Sheppard served ten years in the Ohio Penitentiary in Columbus for the murder of his wife before the U.S. Supreme Court ruled that the media had corrupted the original trial. A second trial in 1966 included pioneering work in crime scene investigation and blood evidence to prove Sheppard could not have killed Marilyn. Attorney F. Lee Bailey (1933–; see sidebar) won Sheppard's acquittal in 1967. A hostile press, however, continued to track Sheppard throughout his remaining years.
Sheppard's life became the inspiration for a popular television program called The Fugitive. In the television version, and a later movie version, the innocent doctor is accused of murdering his wife but escapes from prison and spends years on the run in search of the real killer.
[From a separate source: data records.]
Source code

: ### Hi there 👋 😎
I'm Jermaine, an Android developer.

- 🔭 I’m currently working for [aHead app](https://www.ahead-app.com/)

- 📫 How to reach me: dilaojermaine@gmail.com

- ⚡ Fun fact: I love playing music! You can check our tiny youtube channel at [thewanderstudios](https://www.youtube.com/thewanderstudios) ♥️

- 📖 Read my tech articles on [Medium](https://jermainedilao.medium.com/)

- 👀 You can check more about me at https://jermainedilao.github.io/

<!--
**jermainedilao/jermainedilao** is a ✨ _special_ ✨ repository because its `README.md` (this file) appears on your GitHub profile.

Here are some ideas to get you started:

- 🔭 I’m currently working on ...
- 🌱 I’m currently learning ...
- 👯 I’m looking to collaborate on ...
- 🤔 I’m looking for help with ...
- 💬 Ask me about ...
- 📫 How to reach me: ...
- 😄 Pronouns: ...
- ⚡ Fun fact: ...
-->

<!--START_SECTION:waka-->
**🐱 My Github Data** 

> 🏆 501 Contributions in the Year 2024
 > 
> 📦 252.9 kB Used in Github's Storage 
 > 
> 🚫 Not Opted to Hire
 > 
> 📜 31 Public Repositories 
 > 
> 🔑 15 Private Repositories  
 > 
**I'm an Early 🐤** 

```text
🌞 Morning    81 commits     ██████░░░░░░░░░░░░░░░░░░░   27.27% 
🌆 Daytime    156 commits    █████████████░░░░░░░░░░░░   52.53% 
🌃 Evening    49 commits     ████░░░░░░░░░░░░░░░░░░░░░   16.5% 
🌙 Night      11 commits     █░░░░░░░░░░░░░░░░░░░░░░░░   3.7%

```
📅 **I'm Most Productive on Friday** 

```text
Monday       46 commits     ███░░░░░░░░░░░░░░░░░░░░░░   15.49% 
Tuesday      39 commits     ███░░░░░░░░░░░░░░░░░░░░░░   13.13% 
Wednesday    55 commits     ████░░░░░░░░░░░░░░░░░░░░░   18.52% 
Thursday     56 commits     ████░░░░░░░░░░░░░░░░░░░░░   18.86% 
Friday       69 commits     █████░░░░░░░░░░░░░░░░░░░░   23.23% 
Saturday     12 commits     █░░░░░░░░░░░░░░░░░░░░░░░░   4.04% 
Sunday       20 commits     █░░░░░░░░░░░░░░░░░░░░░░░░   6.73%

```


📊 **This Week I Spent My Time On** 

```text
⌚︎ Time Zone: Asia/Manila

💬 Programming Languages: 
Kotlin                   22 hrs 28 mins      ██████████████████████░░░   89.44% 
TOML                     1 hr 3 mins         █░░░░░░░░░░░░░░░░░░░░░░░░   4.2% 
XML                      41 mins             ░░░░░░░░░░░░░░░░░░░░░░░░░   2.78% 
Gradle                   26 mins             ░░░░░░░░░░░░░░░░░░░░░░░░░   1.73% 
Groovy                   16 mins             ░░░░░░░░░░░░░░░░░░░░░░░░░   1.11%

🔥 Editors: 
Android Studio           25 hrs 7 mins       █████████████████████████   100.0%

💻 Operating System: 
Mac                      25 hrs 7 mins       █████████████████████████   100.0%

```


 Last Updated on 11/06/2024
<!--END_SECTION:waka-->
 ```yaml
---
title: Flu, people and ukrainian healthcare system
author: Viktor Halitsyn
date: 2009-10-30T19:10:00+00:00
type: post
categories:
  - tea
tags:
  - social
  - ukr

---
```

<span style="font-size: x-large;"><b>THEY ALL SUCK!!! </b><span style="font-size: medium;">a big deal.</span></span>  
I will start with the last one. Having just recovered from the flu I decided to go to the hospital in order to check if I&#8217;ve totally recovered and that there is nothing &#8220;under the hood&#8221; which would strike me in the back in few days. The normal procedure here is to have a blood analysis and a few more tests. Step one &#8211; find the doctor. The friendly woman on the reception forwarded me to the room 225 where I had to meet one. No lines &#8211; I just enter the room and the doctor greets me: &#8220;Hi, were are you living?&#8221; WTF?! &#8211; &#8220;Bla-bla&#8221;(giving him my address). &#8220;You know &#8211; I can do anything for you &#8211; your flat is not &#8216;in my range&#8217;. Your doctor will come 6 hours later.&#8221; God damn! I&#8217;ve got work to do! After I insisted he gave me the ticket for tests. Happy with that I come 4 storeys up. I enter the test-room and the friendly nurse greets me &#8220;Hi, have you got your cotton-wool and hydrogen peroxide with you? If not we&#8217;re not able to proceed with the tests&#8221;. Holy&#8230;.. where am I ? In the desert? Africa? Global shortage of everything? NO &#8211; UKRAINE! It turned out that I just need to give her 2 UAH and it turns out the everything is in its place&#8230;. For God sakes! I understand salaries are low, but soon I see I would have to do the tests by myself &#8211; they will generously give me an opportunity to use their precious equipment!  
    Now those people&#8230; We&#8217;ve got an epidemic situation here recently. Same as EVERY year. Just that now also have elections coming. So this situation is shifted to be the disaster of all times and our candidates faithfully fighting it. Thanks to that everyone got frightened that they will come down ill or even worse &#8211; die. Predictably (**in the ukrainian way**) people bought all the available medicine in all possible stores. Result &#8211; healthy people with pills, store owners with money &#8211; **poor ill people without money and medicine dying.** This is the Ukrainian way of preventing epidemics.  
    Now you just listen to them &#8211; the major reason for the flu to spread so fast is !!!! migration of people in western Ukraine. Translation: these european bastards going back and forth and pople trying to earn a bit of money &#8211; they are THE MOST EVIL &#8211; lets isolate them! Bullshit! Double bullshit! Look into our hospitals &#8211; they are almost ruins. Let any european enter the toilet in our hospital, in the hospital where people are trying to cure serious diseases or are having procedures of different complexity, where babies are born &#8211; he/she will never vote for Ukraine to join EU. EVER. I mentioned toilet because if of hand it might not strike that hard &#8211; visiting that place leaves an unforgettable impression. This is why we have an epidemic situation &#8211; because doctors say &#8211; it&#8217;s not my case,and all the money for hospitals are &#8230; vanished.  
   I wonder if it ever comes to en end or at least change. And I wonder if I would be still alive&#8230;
Both fictional and real life stories ended with the acquittal of the husband. Although in the film version the killer is apprehended, in the real-life Sheppard case the killer was never brought to justice.
Sheppard was finally a free man but he had lost his wife, and his son had been raised by his brother for over a decade. He tried to return to medicine in Ohio in 1968 but his skills had seriously deteriorated while he was in prison. The board at Youngstown Osteopathic Hospital restored Sheppard's surgical privileges but he was dismissed following several malpractice lawsuits. Dr. Sam Sheppard died of liver failure in 1970 at the age of forty-six.